Building upon his years of conducting research and treating cancer patients, Dr. Gay and his team set out to identify the subset of SCLC patients who can be successfully treated with immunotherapy.

“We took a completely unbiased approach. We knew there were SCLC tumors that didn’t fit into any of the three known subtypes, but we didn’t know how many more subtypes there would be,” explains Dr. Gay.

Using a computational approach, Dr. Gay and his collaborators input all the relevant gene expression data to determine how many subtypes were likely to be found.

“The answer was four. Fortunately, three of those subtypes were very similar to the three that were already known. This left us with the fourth subtype, the inflamed subtype (SCLC-I),” says Dr. Gay. “It was almost blindingly obvious that this subtype was likely to be the one that was sensitive to immunotherapy because it had T-cells infiltrating the tumor and expressed immune checkpoints -- characteristics of a tumor that can be successfully treated with immunotherapy.” 
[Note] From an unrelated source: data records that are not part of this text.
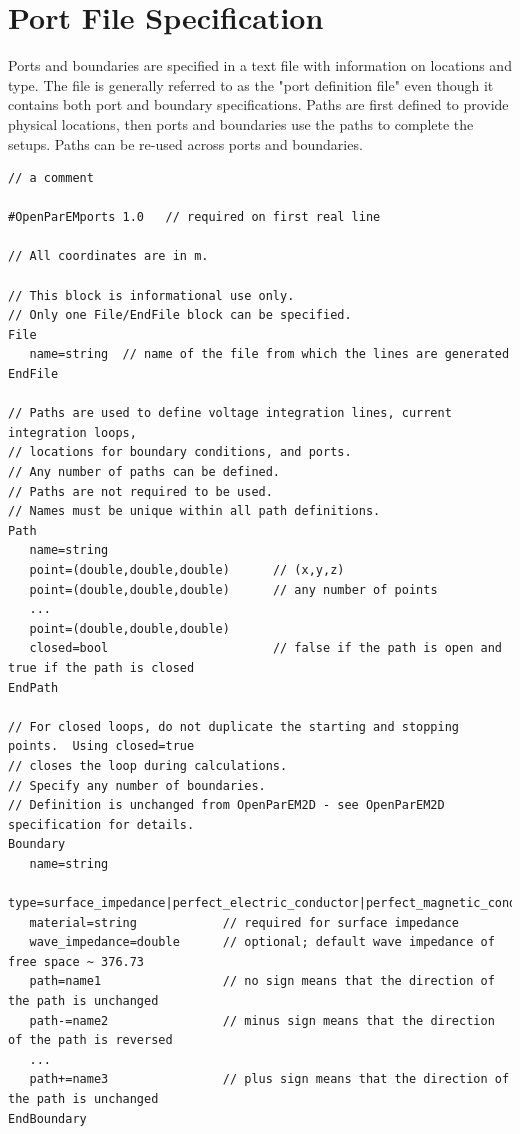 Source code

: \documentclass[titlepage]{article}
\renewcommand\_{\textunderscore\linebreak[1]}
\begin{document}
\newpage
\section{Port File Specification}
\label{sec:port_file_spec}

Ports and boundaries are specified in a text file with information on locations and type. The file is generally referred to as the "port definition file" even though it contains both port and boundary specifications.  Paths are first defined to provide physical locations, then ports and boundaries use the paths to complete the setups.  Paths can be re-used across ports and boundaries.
\newline

\begin{Verbatim}[fontsize=\small]
// a comment

#OpenParEMports 1.0   // required on first real line

// All coordinates are in m.

// This block is informational use only.
// Only one File/EndFile block can be specified.
File
   name=string  // name of the file from which the lines are generated
EndFile

// Paths are used to define voltage integration lines, current integration loops, 
// locations for boundary conditions, and ports.
// Any number of paths can be defined.
// Paths are not required to be used.
// Names must be unique within all path definitions.
Path
   name=string
   point=(double,double,double)      // (x,y,z)
   point=(double,double,double)      // any number of points
   ...
   point=(double,double,double)
   closed=bool                       // false if the path is open and true if the path is closed
EndPath

// For closed loops, do not duplicate the starting and stopping points.  Using closed=true
// closes the loop during calculations.
// Specify any number of boundaries.
// Definition is unchanged from OpenParEM2D - see OpenParEM2D specification for details.
Boundary
   name=string
   type=surface_impedance|perfect_electric_conductor|perfect_magnetic_conductor|radiation
   material=string            // required for surface impedance
   wave_impedance=double      // optional; default wave impedance of free space ~ 376.73
   path=name1                 // no sign means that the direction of the path is unchanged    
   path-=name2                // minus sign means that the direction of the path is reversed
   ...
   path+=name3                // plus sign means that the direction of the path is unchanged
EndBoundary


\end{Verbatim}
\end{document}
But Dr. Gay’s research team needed support to confirm this hypothesis in a clinical trial.  

In 2020, Dr. Gay was awarded a Career Development Award (CDA) from LUNGevity Foundation to conduct a phase II clinical trial that tests the safety and efficacy of a promising drug combination (an immunotherapy to encourage immune activity combined with a PARP1 inhibitor to impede DNA repair).

Patients enrolled in the trial will provide robust biopsy samples before and after the treatment, so the researchers can study the effects of the treatment and conduct a retrospective analysis to determine which of the four known SCLC subtypes was the most sensitive to this treatment.

Dr. Gay and his team will also be using modern mouse model techniques to complement the clinical trial and deepen our understanding of PARP1 in tumor cells.

In his first year as a junior faculty member at MD Anderson, Dr. Gay needed LUNGevity’s support to make his research goals a reality. “I am so grateful for the CDA from LUNGevity. Those first years are so critical,” Dr. Gay says. “You need that research funding to justify your research abilities and ideas. You need to prove someone is willing to take a chance on you.”

This early CDA support often can be leveraged into larger research grants from governments or other organizations. In Dr. Gay’s case, CPRIT (the Cancer Prevention and Research Institute of Texas) awarded him a $1.5 million grant, based on his scientific track record and the CDA from LUNGevity. This funding will be used to build a comprehensive tissue collection and testing program for SCLC at MD Anderson to be used by clinical trials.

“My hope is that this will help to lay the foundation for personalized medicine in patients with SCLC,” says Dr. Gay. “That’s my ultimate goal – to run that clinical trial, the one that makes a real difference in people’s lives.”

“The lung cancer community has made great strides in helping patients diagnosed with NSCLC. And now we are finally starting to get a handle on SCLC,” says Dr. Gay. “With so many innovative tools and technologies at our disposal, the future is looking bright and full of hope.”